*Assigned task*.
Look below for the line containing "3. **Commit your changes**"; from there through the line containing "- [React](https://reactjs.org/) - UI Library", both lines included, please set down each line exactly and nothing else.

Saved entries
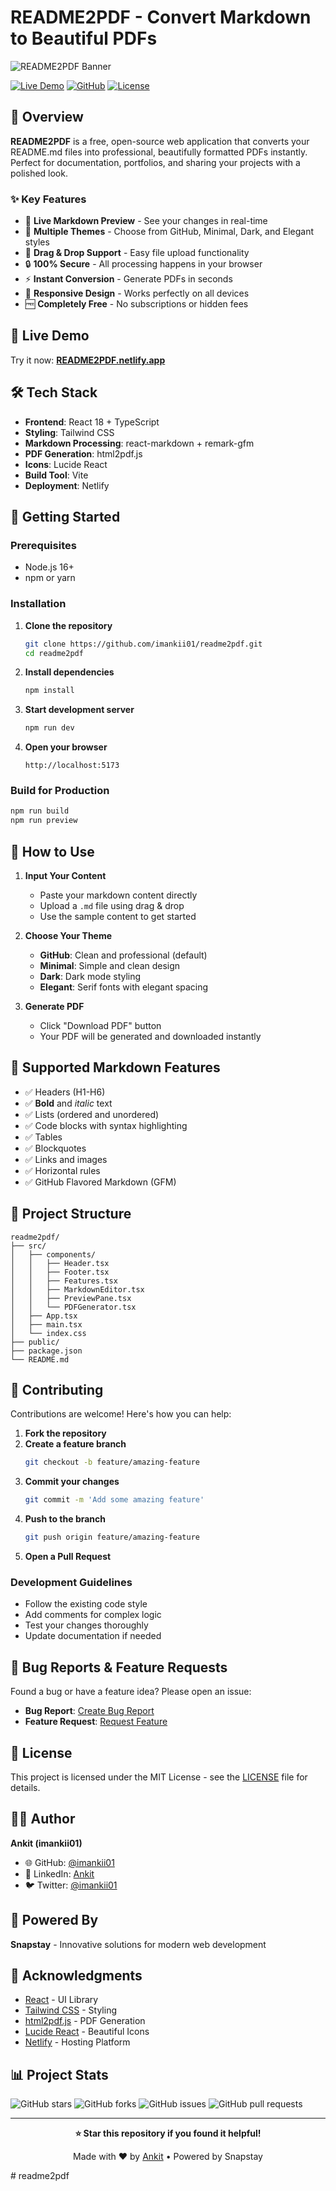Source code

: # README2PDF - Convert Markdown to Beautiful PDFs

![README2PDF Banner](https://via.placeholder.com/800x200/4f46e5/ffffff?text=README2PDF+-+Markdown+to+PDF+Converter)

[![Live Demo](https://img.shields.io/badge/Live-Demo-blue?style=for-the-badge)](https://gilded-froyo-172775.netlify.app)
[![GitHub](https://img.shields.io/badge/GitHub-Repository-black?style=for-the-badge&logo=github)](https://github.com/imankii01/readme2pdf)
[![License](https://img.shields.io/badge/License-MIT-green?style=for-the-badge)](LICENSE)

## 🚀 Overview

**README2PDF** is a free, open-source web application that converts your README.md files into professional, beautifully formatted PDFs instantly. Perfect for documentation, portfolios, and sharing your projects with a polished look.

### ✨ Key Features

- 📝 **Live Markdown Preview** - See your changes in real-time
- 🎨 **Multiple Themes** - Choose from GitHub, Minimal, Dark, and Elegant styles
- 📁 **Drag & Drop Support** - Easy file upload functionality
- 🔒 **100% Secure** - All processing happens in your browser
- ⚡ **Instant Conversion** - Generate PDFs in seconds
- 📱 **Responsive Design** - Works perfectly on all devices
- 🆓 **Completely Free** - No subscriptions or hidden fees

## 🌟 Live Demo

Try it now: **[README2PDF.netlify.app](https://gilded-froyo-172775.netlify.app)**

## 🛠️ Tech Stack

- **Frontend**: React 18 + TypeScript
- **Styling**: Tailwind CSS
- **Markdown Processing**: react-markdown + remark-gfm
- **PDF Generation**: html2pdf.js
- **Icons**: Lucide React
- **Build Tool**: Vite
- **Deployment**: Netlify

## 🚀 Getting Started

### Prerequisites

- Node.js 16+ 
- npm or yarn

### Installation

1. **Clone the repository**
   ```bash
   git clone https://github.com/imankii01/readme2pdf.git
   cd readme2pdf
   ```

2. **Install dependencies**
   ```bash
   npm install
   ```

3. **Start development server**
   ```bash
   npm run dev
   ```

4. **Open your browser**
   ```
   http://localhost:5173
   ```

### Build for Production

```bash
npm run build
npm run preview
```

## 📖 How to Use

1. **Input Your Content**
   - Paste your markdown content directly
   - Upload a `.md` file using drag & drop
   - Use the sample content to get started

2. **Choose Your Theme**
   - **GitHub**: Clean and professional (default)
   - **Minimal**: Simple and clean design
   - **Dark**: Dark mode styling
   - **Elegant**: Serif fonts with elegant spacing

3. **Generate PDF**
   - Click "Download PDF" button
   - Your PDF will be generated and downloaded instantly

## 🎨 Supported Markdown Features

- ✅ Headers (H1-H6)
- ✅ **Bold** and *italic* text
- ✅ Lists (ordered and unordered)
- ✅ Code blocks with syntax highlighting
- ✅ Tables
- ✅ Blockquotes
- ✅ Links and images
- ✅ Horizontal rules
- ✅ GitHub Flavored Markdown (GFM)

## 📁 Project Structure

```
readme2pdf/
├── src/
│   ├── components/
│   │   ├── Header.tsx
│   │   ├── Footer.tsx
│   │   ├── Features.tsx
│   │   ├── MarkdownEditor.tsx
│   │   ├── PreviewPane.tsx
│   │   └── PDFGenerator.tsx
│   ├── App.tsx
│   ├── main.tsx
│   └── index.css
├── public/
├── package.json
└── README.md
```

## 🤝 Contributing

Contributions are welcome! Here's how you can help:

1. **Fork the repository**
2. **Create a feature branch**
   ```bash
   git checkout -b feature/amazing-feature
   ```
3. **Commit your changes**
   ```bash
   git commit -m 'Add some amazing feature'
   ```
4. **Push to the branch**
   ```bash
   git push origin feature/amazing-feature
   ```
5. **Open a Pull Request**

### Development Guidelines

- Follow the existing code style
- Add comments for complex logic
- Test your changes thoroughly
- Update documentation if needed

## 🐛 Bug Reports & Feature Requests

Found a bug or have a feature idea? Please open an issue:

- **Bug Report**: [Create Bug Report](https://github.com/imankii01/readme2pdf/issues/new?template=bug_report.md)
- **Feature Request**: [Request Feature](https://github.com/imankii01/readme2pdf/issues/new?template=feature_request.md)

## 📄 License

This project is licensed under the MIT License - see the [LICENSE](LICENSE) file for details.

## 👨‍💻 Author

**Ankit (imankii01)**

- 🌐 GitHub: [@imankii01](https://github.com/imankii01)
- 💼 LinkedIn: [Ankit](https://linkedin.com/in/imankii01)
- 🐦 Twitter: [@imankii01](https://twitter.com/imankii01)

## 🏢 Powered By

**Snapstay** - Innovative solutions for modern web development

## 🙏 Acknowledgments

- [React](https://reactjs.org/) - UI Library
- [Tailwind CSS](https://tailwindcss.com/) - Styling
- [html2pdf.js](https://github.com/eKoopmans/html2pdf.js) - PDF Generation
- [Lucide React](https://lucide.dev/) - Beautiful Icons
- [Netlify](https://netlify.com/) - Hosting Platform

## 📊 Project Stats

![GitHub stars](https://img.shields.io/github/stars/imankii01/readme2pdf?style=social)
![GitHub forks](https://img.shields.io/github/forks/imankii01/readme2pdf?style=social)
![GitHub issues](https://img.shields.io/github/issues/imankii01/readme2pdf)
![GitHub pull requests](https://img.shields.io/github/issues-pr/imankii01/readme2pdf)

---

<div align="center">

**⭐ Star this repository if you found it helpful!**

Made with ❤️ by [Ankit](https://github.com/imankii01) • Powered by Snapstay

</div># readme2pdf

*Answer to this task*.
3. **Commit your changes**
   ```bash
   git commit -m 'Add some amazing feature'
   ```
4. **Push to the branch**
   ```bash
   git push origin feature/amazing-feature
   ```
5. **Open a Pull Request**

### Development Guidelines

- Follow the existing code style
- Add comments for complex logic
- Test your changes thoroughly
- Update documentation if needed

## 🐛 Bug Reports & Feature Requests

Found a bug or have a feature idea? Please open an issue:

- **Bug Report**: [Create Bug Report](https://github.com/imankii01/readme2pdf/issues/new?template=bug_report.md)
- **Feature Request**: [Request Feature](https://github.com/imankii01/readme2pdf/issues/new?template=feature_request.md)

## 📄 License

This project is licensed under the MIT License - see the [LICENSE](LICENSE) file for details.

## 👨‍💻 Author

**Ankit (imankii01)**

- 🌐 GitHub: [@imankii01](https://github.com/imankii01)
- 💼 LinkedIn: [Ankit](https://linkedin.com/in/imankii01)
- 🐦 Twitter: [@imankii01](https://twitter.com/imankii01)

## 🏢 Powered By

**Snapstay** - Innovative solutions for modern web development

## 🙏 Acknowledgments

- [React](https://reactjs.org/) - UI Library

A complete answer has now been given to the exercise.